### WORK REQUEST
Each line of the data below from the one holding "This is a simple 3D platformer game." to the one holding "除了上述技术层面的因素外，还", inclusive, is to be reproduced exactly; no other line belongs in the answer.

### RECORDS SUPPLIED
##########
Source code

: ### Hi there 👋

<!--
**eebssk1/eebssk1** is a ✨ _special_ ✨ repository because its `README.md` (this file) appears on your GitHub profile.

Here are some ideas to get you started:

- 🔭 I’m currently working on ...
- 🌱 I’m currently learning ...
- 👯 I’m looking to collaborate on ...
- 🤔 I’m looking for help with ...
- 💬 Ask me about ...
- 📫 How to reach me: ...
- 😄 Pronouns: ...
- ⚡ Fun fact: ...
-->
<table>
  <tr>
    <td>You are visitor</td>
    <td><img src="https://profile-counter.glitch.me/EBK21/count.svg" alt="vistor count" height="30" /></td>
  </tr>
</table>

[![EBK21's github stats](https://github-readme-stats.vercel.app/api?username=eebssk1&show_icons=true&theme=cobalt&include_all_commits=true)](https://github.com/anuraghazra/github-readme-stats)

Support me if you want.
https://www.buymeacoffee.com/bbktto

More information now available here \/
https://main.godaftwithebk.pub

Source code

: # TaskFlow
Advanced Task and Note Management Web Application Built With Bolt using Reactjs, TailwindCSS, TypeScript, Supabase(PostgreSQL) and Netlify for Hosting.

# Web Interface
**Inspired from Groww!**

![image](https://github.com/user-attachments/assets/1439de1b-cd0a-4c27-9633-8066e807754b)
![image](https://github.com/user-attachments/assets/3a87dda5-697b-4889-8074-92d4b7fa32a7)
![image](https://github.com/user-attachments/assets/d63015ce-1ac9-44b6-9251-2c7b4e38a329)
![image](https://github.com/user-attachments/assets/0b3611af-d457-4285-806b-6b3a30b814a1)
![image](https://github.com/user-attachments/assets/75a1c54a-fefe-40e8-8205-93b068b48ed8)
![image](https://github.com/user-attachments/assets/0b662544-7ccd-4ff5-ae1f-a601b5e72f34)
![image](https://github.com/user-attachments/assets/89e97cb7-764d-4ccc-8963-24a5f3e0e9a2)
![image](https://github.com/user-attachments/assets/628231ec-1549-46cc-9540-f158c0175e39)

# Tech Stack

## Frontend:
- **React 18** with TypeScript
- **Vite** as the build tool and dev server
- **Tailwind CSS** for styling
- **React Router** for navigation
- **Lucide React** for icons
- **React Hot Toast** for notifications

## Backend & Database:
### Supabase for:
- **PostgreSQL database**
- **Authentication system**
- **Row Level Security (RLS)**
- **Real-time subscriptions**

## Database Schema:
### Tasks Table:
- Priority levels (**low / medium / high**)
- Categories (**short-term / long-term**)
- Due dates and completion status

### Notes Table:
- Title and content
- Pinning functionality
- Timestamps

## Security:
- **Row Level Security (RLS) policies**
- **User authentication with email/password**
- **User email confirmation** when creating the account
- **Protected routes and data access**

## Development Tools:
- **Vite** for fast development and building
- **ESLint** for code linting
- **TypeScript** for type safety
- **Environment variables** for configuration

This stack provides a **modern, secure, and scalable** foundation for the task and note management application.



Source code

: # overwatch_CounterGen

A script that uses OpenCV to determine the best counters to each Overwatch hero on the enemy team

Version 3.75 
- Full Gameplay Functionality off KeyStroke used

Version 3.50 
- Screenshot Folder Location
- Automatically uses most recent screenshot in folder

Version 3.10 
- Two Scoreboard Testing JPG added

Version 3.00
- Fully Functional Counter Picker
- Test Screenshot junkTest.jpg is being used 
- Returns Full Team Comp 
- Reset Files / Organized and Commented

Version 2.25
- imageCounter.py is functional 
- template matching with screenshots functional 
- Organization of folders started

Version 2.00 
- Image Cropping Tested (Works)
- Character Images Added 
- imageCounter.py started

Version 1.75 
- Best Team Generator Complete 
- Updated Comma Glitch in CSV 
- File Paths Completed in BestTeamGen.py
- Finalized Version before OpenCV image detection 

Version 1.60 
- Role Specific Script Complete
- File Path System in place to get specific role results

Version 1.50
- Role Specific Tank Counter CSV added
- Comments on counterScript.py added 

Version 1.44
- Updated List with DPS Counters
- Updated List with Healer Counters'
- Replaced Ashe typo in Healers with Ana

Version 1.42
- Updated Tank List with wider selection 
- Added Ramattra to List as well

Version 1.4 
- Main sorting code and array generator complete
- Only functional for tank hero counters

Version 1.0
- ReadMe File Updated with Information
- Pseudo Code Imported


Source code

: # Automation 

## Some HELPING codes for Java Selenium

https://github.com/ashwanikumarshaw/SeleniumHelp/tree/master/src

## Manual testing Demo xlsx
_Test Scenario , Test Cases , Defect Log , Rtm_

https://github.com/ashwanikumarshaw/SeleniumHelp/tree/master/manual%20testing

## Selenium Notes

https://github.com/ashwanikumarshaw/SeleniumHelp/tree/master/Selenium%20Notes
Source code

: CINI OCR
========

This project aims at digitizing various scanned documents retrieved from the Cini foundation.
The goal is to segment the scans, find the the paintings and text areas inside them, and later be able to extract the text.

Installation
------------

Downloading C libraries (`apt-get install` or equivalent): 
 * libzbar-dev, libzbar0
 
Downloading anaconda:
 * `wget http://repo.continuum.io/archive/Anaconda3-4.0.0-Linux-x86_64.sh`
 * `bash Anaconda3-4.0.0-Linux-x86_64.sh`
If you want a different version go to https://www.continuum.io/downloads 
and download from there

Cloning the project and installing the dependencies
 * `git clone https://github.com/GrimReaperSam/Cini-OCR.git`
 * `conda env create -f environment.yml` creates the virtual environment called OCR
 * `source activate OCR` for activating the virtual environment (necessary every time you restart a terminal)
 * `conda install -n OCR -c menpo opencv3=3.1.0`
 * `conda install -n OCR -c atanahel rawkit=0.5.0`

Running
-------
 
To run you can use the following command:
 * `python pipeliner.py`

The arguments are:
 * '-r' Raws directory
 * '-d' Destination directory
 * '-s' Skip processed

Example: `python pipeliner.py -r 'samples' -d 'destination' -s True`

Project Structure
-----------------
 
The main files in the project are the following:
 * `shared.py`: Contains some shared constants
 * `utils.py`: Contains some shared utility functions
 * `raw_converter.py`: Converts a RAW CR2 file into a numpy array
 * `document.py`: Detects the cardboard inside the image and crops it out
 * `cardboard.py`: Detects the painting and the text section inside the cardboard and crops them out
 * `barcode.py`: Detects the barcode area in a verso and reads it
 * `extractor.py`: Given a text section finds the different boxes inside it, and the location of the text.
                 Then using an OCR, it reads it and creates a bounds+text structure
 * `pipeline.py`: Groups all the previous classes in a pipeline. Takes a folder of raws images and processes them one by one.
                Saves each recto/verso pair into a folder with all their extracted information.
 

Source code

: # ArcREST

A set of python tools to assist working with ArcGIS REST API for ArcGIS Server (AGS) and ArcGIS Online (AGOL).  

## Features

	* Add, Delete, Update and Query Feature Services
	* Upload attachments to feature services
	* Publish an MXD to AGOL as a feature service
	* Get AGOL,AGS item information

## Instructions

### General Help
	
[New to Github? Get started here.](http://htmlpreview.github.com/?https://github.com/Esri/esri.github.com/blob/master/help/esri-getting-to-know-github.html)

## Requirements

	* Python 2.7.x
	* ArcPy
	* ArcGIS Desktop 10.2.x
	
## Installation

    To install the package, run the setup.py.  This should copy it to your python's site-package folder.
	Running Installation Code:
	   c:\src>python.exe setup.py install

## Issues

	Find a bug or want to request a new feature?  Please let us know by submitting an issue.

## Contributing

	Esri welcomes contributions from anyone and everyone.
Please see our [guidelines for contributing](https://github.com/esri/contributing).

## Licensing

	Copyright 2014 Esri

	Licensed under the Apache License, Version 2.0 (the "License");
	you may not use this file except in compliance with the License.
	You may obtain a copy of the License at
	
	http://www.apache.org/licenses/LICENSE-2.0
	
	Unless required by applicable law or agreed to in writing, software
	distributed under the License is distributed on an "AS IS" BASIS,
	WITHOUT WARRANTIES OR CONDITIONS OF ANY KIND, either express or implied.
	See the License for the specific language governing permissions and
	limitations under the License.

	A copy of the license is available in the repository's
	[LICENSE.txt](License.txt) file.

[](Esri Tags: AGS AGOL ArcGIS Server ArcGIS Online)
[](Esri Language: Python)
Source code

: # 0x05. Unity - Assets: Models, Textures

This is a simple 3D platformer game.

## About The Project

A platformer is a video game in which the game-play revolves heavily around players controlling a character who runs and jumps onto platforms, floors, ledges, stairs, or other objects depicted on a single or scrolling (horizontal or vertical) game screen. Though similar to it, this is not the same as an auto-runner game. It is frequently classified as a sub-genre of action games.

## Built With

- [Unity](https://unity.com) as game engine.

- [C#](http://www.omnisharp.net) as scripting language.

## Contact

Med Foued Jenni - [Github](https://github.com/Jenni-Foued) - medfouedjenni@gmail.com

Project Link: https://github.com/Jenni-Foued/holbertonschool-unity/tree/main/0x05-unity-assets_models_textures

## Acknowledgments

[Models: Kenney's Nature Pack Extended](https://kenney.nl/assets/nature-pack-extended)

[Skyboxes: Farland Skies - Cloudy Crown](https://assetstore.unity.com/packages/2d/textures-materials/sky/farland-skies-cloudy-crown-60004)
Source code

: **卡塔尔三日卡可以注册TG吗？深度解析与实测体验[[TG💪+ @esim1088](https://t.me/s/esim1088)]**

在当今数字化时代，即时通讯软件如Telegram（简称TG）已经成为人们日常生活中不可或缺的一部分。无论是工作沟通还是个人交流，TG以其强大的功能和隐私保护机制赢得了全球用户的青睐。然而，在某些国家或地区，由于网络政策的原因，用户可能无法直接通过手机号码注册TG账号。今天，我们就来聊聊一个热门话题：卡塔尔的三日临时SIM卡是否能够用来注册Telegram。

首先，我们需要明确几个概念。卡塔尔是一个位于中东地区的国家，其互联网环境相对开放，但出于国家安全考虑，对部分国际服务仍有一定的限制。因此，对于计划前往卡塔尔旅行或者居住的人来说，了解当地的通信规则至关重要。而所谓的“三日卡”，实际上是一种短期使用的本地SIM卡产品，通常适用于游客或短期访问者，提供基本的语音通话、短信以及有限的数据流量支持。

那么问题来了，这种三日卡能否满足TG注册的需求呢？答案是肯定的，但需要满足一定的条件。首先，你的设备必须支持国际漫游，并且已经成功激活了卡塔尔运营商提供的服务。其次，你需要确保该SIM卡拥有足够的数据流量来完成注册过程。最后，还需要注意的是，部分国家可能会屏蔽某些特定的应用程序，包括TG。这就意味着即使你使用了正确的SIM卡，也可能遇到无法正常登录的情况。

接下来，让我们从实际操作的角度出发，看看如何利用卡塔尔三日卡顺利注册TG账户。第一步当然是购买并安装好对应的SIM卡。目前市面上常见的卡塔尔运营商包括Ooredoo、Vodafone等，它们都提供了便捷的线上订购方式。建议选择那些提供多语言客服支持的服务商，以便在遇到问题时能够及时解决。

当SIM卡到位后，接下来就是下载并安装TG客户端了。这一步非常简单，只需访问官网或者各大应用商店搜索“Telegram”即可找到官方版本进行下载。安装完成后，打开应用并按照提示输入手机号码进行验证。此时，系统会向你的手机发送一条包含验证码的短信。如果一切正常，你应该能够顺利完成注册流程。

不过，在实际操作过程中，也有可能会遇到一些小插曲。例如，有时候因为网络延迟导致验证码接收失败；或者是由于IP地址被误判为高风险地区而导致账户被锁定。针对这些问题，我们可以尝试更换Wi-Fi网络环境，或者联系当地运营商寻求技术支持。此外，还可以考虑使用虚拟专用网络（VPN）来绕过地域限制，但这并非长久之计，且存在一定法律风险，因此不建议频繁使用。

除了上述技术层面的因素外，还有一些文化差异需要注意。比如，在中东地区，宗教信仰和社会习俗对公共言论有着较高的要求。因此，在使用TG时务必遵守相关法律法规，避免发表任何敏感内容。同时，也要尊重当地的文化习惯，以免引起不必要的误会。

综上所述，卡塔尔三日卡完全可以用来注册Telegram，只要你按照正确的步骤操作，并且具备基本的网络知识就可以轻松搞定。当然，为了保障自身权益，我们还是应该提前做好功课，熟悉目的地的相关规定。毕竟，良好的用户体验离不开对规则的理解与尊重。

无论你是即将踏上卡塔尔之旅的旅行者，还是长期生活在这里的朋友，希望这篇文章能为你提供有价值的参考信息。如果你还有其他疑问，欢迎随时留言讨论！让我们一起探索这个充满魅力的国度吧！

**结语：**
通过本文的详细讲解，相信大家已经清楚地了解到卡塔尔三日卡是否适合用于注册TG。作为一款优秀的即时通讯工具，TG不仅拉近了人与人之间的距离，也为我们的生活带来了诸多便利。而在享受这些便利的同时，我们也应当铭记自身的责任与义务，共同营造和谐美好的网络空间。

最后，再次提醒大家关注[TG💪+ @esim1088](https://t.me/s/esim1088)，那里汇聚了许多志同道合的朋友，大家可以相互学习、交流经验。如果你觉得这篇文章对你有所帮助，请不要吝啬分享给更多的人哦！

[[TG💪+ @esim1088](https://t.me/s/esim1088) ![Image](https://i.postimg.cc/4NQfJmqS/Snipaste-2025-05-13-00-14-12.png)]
##########
### EXERCISE RESULT
This is a simple 3D platformer game.

## About The Project

A platformer is a video game in which the game-play revolves heavily around players controlling a character who runs and jumps onto platforms, floors, ledges, stairs, or other objects depicted on a single or scrolling (horizontal or vertical) game screen. Though similar to it, this is not the same as an auto-runner game. It is frequently classified as a sub-genre of action games.

## Built With

- [Unity](https://unity.com) as game engine.

- [C#](http://www.omnisharp.net) as scripting language.

## Contact

Med Foued Jenni - [Github](https://github.com/Jenni-Foued) - medfouedjenni@gmail.com

Project Link: https://github.com/Jenni-Foued/holbertonschool-unity/tree/main/0x05-unity-assets_models_textures

## Acknowledgments

[Models: Kenney's Nature Pack Extended](https://kenney.nl/assets/nature-pack-extended)

[Skyboxes: Farland Skies - Cloudy Crown](https://assetstore.unity.com/packages/2d/textures-materials/sky/farland-skies-cloudy-crown-60004)
Source code

: **卡塔尔三日卡可以注册TG吗？深度解析与实测体验[[TG💪+ @esim1088](https://t.me/s/esim1088)]**

在当今数字化时代，即时通讯软件如Telegram（简称TG）已经成为人们日常生活中不可或缺的一部分。无论是工作沟通还是个人交流，TG以其强大的功能和隐私保护机制赢得了全球用户的青睐。然而，在某些国家或地区，由于网络政策的原因，用户可能无法直接通过手机号码注册TG账号。今天，我们就来聊聊一个热门话题：卡塔尔的三日临时SIM卡是否能够用来注册Telegram。

首先，我们需要明确几个概念。卡塔尔是一个位于中东地区的国家，其互联网环境相对开放，但出于国家安全考虑，对部分国际服务仍有一定的限制。因此，对于计划前往卡塔尔旅行或者居住的人来说，了解当地的通信规则至关重要。而所谓的“三日卡”，实际上是一种短期使用的本地SIM卡产品，通常适用于游客或短期访问者，提供基本的语音通话、短信以及有限的数据流量支持。

那么问题来了，这种三日卡能否满足TG注册的需求呢？答案是肯定的，但需要满足一定的条件。首先，你的设备必须支持国际漫游，并且已经成功激活了卡塔尔运营商提供的服务。其次，你需要确保该SIM卡拥有足够的数据流量来完成注册过程。最后，还需要注意的是，部分国家可能会屏蔽某些特定的应用程序，包括TG。这就意味着即使你使用了正确的SIM卡，也可能遇到无法正常登录的情况。

接下来，让我们从实际操作的角度出发，看看如何利用卡塔尔三日卡顺利注册TG账户。第一步当然是购买并安装好对应的SIM卡。目前市面上常见的卡塔尔运营商包括Ooredoo、Vodafone等，它们都提供了便捷的线上订购方式。建议选择那些提供多语言客服支持的服务商，以便在遇到问题时能够及时解决。

当SIM卡到位后，接下来就是下载并安装TG客户端了。这一步非常简单，只需访问官网或者各大应用商店搜索“Telegram”即可找到官方版本进行下载。安装完成后，打开应用并按照提示输入手机号码进行验证。此时，系统会向你的手机发送一条包含验证码的短信。如果一切正常，你应该能够顺利完成注册流程。

不过，在实际操作过程中，也有可能会遇到一些小插曲。例如，有时候因为网络延迟导致验证码接收失败；或者是由于IP地址被误判为高风险地区而导致账户被锁定。针对这些问题，我们可以尝试更换Wi-Fi网络环境，或者联系当地运营商寻求技术支持。此外，还可以考虑使用虚拟专用网络（VPN）来绕过地域限制，但这并非长久之计，且存在一定法律风险，因此不建议频繁使用。

除了上述技术层面的因素外，还有一些文化差异需要注意。比如，在中东地区，宗教信仰和社会习俗对公共言论有着较高的要求。因此，在使用TG时务必遵守相关法律法规，避免发表任何敏感内容。同时，也要尊重当地的文化习惯，以免引起不必要的误会。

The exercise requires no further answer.